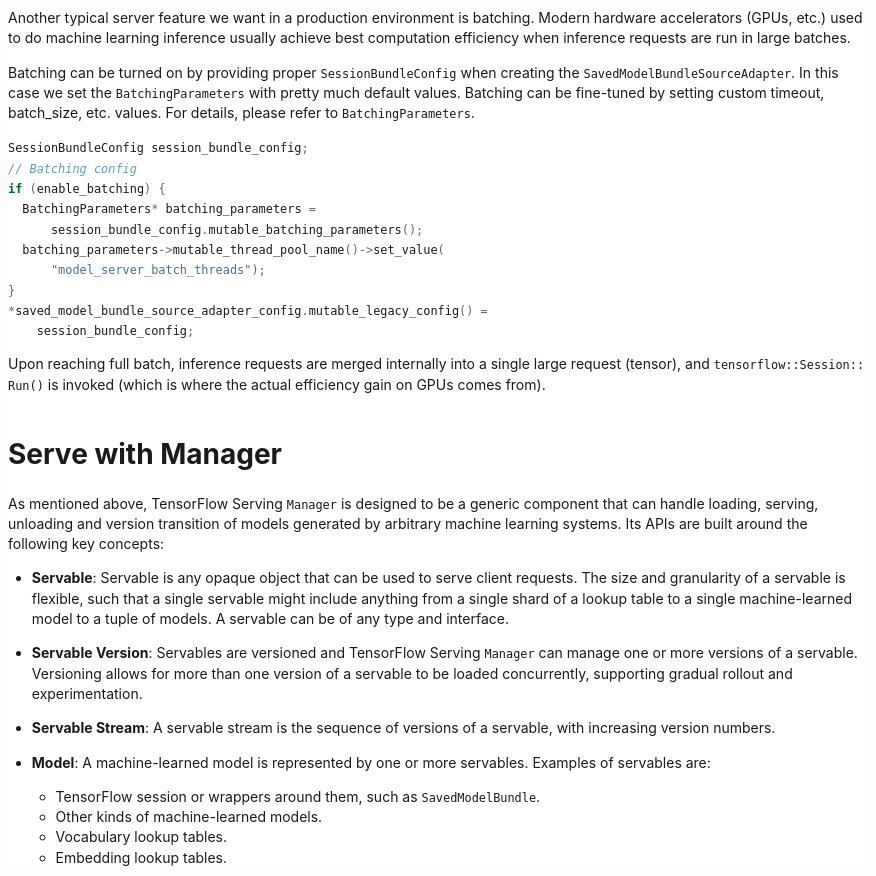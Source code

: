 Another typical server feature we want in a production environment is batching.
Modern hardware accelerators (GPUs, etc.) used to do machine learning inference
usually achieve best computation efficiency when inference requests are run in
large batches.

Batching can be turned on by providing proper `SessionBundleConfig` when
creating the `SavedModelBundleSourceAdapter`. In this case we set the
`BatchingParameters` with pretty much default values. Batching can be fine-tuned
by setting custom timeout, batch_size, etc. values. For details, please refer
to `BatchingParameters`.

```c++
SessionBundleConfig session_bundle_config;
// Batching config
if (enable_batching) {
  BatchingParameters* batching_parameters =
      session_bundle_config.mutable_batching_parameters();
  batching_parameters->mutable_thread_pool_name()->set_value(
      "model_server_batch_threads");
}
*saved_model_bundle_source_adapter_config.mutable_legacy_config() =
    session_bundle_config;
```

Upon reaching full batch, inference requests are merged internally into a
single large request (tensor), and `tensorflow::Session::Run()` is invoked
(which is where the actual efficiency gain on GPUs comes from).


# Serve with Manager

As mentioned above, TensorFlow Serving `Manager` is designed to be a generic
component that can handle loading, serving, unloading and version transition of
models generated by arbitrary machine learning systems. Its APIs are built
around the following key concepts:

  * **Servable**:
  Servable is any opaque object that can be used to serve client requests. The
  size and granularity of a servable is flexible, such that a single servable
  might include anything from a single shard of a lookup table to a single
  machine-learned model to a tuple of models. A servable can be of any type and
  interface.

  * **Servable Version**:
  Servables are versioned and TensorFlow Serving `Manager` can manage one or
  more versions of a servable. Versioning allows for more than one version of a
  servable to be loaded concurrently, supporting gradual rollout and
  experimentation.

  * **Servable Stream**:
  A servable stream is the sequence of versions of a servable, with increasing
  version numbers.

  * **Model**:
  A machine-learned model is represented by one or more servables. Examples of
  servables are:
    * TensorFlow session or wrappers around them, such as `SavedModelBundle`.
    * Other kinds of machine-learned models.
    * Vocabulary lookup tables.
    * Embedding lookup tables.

____________

● **WHAT YOU WILL DO**:
Repeat everything in the entries above word for word, excluding the images.

● **YOUR SOLUTION**:
Source code

: Another typical server feature we want in a production environment is batching.
Modern hardware accelerators (GPUs, etc.) used to do machine learning inference
usually achieve best computation efficiency when inference requests are run in
large batches.

Batching can be turned on by providing proper `SessionBundleConfig` when
creating the `SavedModelBundleSourceAdapter`. In this case we set the
`BatchingParameters` with pretty much default values. Batching can be fine-tuned
by setting custom timeout, batch_size, etc. values. For details, please refer
to `BatchingParameters`.

```c++
SessionBundleConfig session_bundle_config;
// Batching config
if (enable_batching) {
  BatchingParameters* batching_parameters =
      session_bundle_config.mutable_batching_parameters();
  batching_parameters->mutable_thread_pool_name()->set_value(
      "model_server_batch_threads");
}
*saved_model_bundle_source_adapter_config.mutable_legacy_config() =
    session_bundle_config;
```

Upon reaching full batch, inference requests are merged internally into a
single large request (tensor), and `tensorflow::Session::Run()` is invoked
(which is where the actual efficiency gain on GPUs comes from).


# Serve with Manager

As mentioned above, TensorFlow Serving `Manager` is designed to be a generic
component that can handle loading, serving, unloading and version transition of
models generated by arbitrary machine learning systems. Its APIs are built
around the following key concepts:

  * **Servable**:
  Servable is any opaque object that can be used to serve client requests. The
  size and granularity of a servable is flexible, such that a single servable
  might include anything from a single shard of a lookup table to a single
  machine-learned model to a tuple of models. A servable can be of any type and
  interface.

  * **Servable Version**:
  Servables are versioned and TensorFlow Serving `Manager` can manage one or
  more versions of a servable. Versioning allows for more than one version of a
  servable to be loaded concurrently, supporting gradual rollout and
  experimentation.

  * **Servable Stream**:
  A servable stream is the sequence of versions of a servable, with increasing
  version numbers.

  * **Model**:
  A machine-learned model is represented by one or more servables. Examples of
  servables are:
    * TensorFlow session or wrappers around them, such as `SavedModelBundle`.
    * Other kinds of machine-learned models.
    * Vocabulary lookup tables.
    * Embedding lookup tables.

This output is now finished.